What to produce -> Below are several entries. Transcribe exactly those lines that fall from the one with "3. Agrega la" through the one with "de la música!", end lines included.

The data ->

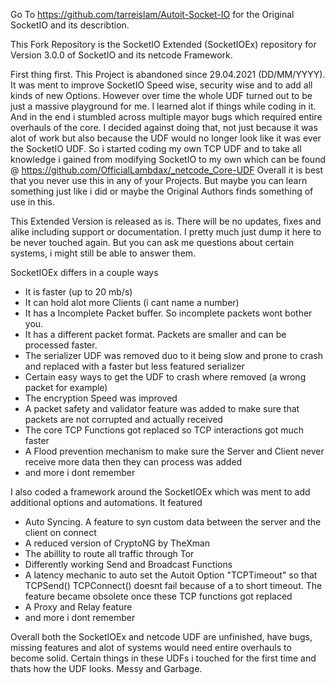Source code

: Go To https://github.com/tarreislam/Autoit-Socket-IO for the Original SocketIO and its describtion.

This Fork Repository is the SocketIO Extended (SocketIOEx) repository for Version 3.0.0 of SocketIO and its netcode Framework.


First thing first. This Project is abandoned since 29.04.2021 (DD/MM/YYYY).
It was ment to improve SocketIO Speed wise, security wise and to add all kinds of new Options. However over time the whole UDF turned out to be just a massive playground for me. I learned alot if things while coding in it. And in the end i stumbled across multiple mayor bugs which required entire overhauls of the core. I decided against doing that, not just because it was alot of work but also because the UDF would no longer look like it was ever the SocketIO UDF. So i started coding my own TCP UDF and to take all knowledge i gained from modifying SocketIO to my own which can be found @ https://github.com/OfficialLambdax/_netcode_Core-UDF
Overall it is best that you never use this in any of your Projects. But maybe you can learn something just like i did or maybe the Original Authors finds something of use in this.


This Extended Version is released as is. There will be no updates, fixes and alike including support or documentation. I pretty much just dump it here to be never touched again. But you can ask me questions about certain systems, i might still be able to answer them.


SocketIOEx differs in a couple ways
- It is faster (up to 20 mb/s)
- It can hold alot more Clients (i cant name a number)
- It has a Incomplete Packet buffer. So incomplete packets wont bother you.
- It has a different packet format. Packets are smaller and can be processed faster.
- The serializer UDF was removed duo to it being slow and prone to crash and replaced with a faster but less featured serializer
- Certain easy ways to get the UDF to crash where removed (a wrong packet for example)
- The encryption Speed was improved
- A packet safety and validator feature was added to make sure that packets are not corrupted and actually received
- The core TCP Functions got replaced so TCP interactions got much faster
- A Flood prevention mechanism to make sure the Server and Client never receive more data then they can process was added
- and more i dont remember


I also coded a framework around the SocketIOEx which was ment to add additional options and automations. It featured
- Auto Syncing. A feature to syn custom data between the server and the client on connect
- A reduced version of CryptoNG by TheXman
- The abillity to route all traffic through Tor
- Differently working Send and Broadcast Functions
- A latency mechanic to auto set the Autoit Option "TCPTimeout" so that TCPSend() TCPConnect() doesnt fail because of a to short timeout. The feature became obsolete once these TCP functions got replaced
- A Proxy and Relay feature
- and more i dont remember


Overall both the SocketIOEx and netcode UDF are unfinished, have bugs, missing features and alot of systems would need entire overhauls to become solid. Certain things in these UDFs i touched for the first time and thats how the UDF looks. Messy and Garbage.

* * *

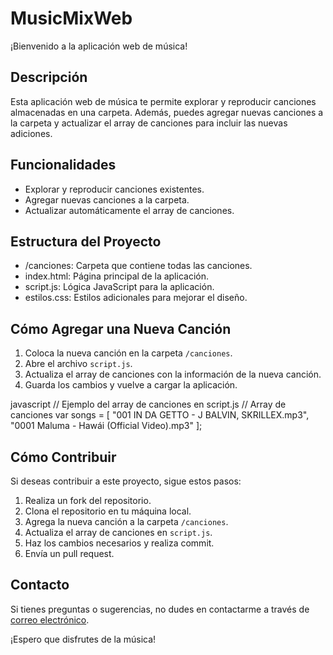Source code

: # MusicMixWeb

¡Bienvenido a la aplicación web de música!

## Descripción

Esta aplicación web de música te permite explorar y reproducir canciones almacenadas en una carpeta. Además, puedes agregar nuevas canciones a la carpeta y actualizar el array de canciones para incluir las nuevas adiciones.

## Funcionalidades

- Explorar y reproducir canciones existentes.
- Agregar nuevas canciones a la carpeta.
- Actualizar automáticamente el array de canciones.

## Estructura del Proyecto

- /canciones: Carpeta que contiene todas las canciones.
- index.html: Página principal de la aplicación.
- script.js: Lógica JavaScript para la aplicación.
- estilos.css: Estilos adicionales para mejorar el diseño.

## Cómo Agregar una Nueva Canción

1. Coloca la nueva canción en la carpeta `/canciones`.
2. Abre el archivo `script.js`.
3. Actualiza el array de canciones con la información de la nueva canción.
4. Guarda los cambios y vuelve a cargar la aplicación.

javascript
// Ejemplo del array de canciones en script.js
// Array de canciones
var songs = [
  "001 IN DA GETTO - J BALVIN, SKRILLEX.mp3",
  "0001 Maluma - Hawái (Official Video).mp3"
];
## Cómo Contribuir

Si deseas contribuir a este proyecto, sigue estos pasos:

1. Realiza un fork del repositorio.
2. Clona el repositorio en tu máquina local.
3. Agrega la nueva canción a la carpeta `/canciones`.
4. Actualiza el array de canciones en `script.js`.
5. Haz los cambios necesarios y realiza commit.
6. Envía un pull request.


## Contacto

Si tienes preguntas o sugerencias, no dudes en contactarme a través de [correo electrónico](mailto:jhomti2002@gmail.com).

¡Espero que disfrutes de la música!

Answer area ->
3. Agrega la nueva canción a la carpeta `/canciones`.
4. Actualiza el array de canciones en `script.js`.
5. Haz los cambios necesarios y realiza commit.
6. Envía un pull request.


## Contacto

Si tienes preguntas o sugerencias, no dudes en contactarme a través de [correo electrónico](mailto:jhomti2002@gmail.com).

¡Espero que disfrutes de la música!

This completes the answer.